The NASCAR Cup Series season’s schedule is made up of 36-races that is actually divided into two entirely different parts.
The sport’s regular season consist of the first 26 races on the schedule and the primary purpose is to reduce the eligible list of drivers to sixteen that will advance to the playoff portion of the schedule that makes up the final ten races of the season.
Every race on the schedule regardless of where it falls is held under the same guidelines with the same number of points being awarded but the kind of racing that we see is somewhat dictated by the race being either a regular season race or a playoff race.
Regardless of where a race falls on the schedule, the entire field knows that if a win is not within a driver’s grasp then it is his job to collect as many points as possible.
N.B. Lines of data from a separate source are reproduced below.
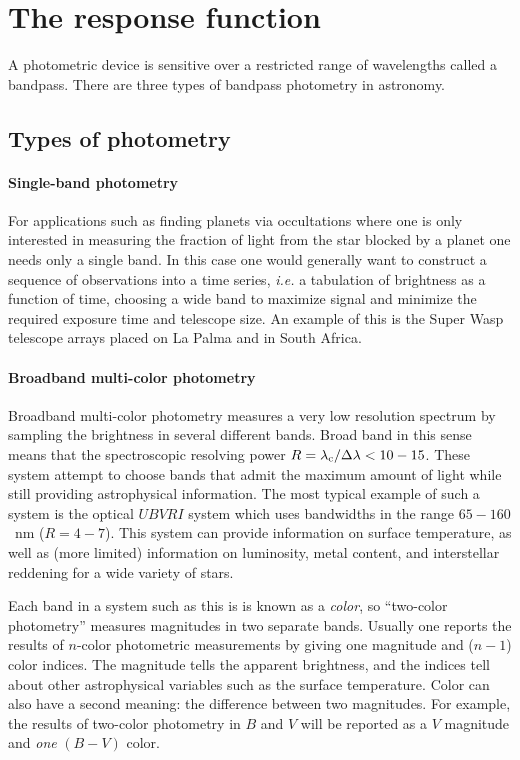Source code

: \section{The response function}

A photometric device is sensitive over a restricted range of
wavelengths called a bandpass. There are three types of bandpass
photometry in astronomy.

\subsection{Types of photometry}

\paragraph{Single-band photometry} For applications such as finding
planets via occultations where one is only interested in measuring the
fraction of light from the star blocked by a planet one needs only a
single band. In this case one would generally want to construct a
sequence of observations into a time series, {\it i.e.} a tabulation
of brightness as a function of time, choosing a wide band to maximize
signal and minimize the required exposure time and telescope size. An
example of this is the Super Wasp telescope arrays placed on La Palma
and in South Africa.
\paragraph{Broadband multi-color photometry} Broadband multi-color
photometry measures a very low resolution spectrum by sampling the
brightness in several different bands. Broad band in this sense means
that the spectroscopic resolving power $R={\lambda_{\rm c}/\Delta
\lambda} < 10-15$. These system attempt to choose bands that admit the
maximum amount of light while still providing astrophysical
information. The most typical example of such a system is the optical $UBVRI$
system which uses bandwidths in the range $65-160$~nm ($R=4-7$). This
system can provide information on surface temperature, as well as
(more limited) information on luminosity, metal content, and
interstellar reddening for a wide variety of stars. 

Each band in a system such as this is is known as a {\it color}, so
``two-color photometry'' measures magnitudes in two separate
bands. Usually one reports the results of $n$-color photometric
measurements by giving one magnitude and ($n-1$) color indices. The
magnitude tells the apparent brightness, and the indices tell about
other astrophysical variables such as the surface temperature. Color
can also have a second meaning: the difference between two
magnitudes. For example, the results of two-color photometry in $B$ and
$V$ will be reported as a $V$ magnitude and {\it one} $(B-V)$ color.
Winning is now rewarded more than ever in the sport as it is the surest and fastest way for a driver to advance into the playoff round of the schedule with the opportunity to run for the title.
There has never been sixteen different winners in the series since the present day point system was introduced so even though it is not one of the most popular aspect of the sports, there is still plenty of points racing that takes place at each stop of the schedule.
The format that is in place has each race being divided up into three segments (Charlotte’s Coca-Cola has 4) dictates that as soon as the green flag waves to begin a race, a driver must start thinking about the points that are going to be awarded at the end of the first segment.
The points awarded at the end of the first two segments pale when compared to the amount of points awarded once the checkered flag has waved but when you add all of those up over the 26-race regular season it easy to see just how important those are every week. These are the points that can get a driver not only in the playoff round but could be the points that could win him the title at season’s end.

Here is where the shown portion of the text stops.